The task >>
Leave out the pictures. Return every record otherwise untouched.

[Records from a data source]
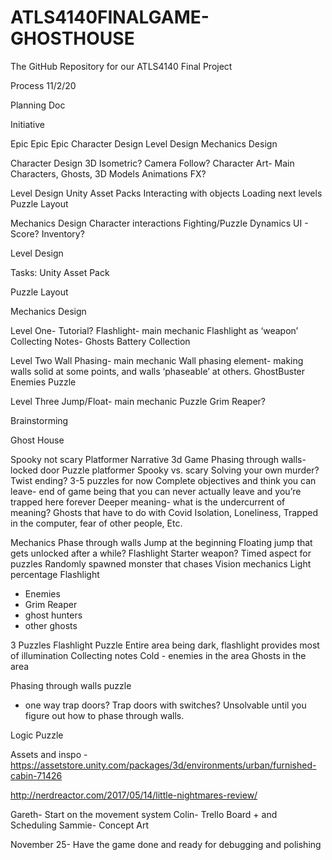 # ATLS4140FINALGAME-GHOSTHOUSE
The GitHub Repository for our ATLS4140 Final Project

Process 11/2/20

Planning Doc

Initiative


Epic 
Epic 
Epic
Character Design
Level Design
Mechanics Design
		

Character Design
3D Isometric? Camera Follow? 
Character Art- Main Characters, Ghosts, 
3D Models 
Animations
FX? 

Level Design
Unity Asset Packs
Interacting with objects
Loading next levels
Puzzle Layout

Mechanics Design
Character interactions
Fighting/Puzzle Dynamics
UI - Score? Inventory? 


Level Design 

Tasks: 
Unity Asset Pack


Puzzle Layout 


Mechanics Design

Level One- 
Tutorial? 
Flashlight- main mechanic
Flashlight as ‘weapon’
Collecting Notes- 
Ghosts 
Battery Collection 

Level Two
Wall Phasing- main mechanic
Wall phasing element- making walls solid at some points, and walls ‘phaseable’ at others. 
GhostBuster Enemies
Puzzle 

Level Three 
Jump/Float- main mechanic
Puzzle
Grim Reaper? 


Brainstorming

Ghost House

Spooky not scary
Platformer
Narrative
3d Game
Phasing through walls- locked door
Puzzle platformer
Spooky vs. scary
Solving your own murder?
Twist ending? 
3-5 puzzles for now 
Complete objectives and think you can leave- end of game being that you can never actually leave and you’re trapped here forever
Deeper meaning- what is the undercurrent of meaning? 
Ghosts that have to do with Covid
Isolation, Loneliness, Trapped in the computer, fear of other people, Etc. 

Mechanics
Phase through walls
Jump at the beginning
Floating jump that gets unlocked after a while?
Flashlight
Starter weapon?
Timed aspect for puzzles
Randomly spawned monster that chases
Vision mechanics
Light percentage
Flashlight


- Enemies
- 	Grim Reaper
- 	ghost hunters
- 	other ghosts

3 Puzzles
Flashlight Puzzle
Entire area being dark, flashlight provides most of illumination
Collecting notes
Cold - enemies in the area 
Ghosts in the area 


Phasing through walls puzzle
-  one way trap doors? Trap doors with switches? Unsolvable until you figure out how to phase through walls. 

Logic Puzzle





Assets and inspo - 
https://assetstore.unity.com/packages/3d/environments/urban/furnished-cabin-71426

http://nerdreactor.com/2017/05/14/little-nightmares-review/



Gareth- Start on the movement system
Colin- Trello Board + and Scheduling
Sammie- Concept Art 


November 25- Have the game done and ready for debugging and polishing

Solution >>
 # ATLS4140FINALGAME-GHOSTHOUSE
The GitHub Repository for our ATLS4140 Final Project

Process 11/2/20

Planning Doc

Initiative


Epic 
Epic 
Epic
Character Design
Level Design
Mechanics Design
		

Character Design
3D Isometric? Camera Follow? 
Character Art- Main Characters, Ghosts, 
3D Models 
Animations
FX? 

Level Design
Unity Asset Packs
Interacting with objects
Loading next levels
Puzzle Layout

Mechanics Design
Character interactions
Fighting/Puzzle Dynamics
UI - Score? Inventory? 


Level Design 

Tasks: 
Unity Asset Pack


Puzzle Layout 


Mechanics Design

Level One- 
Tutorial? 
Flashlight- main mechanic
Flashlight as ‘weapon’
Collecting Notes- 
Ghosts 
Battery Collection 

Level Two
Wall Phasing- main mechanic
Wall phasing element- making walls solid at some points, and walls ‘phaseable’ at others. 
GhostBuster Enemies
Puzzle 

Level Three 
Jump/Float- main mechanic
Puzzle
Grim Reaper? 


Brainstorming

Ghost House

Spooky not scary
Platformer
Narrative
3d Game
Phasing through walls- locked door
Puzzle platformer
Spooky vs. scary
Solving your own murder?
Twist ending? 
3-5 puzzles for now 
Complete objectives and think you can leave- end of game being that you can never actually leave and you’re trapped here forever
Deeper meaning- what is the undercurrent of meaning? 
Ghosts that have to do with Covid
Isolation, Loneliness, Trapped in the computer, fear of other people, Etc. 

Mechanics
Phase through walls
Jump at the beginning
Floating jump that gets unlocked after a while?
Flashlight
Starter weapon?
Timed aspect for puzzles
Randomly spawned monster that chases
Vision mechanics
Light percentage
Flashlight


- Enemies
- 	Grim Reaper
- 	ghost hunters
- 	other ghosts

3 Puzzles
Flashlight Puzzle
Entire area being dark, flashlight provides most of illumination
Collecting notes
Cold - enemies in the area 
Ghosts in the area 


Phasing through walls puzzle
-  one way trap doors? Trap doors with switches? Unsolvable until you figure out how to phase through walls. 

Logic Puzzle





Assets and inspo - 
https://assetstore.unity.com/packages/3d/environments/urban/furnished-cabin-71426

http://nerdreactor.com/2017/05/14/little-nightmares-review/



Gareth- Start on the movement system
Colin- Trello Board + and Scheduling
Sammie- Concept Art 


November 25- Have the game done and ready for debugging and polishing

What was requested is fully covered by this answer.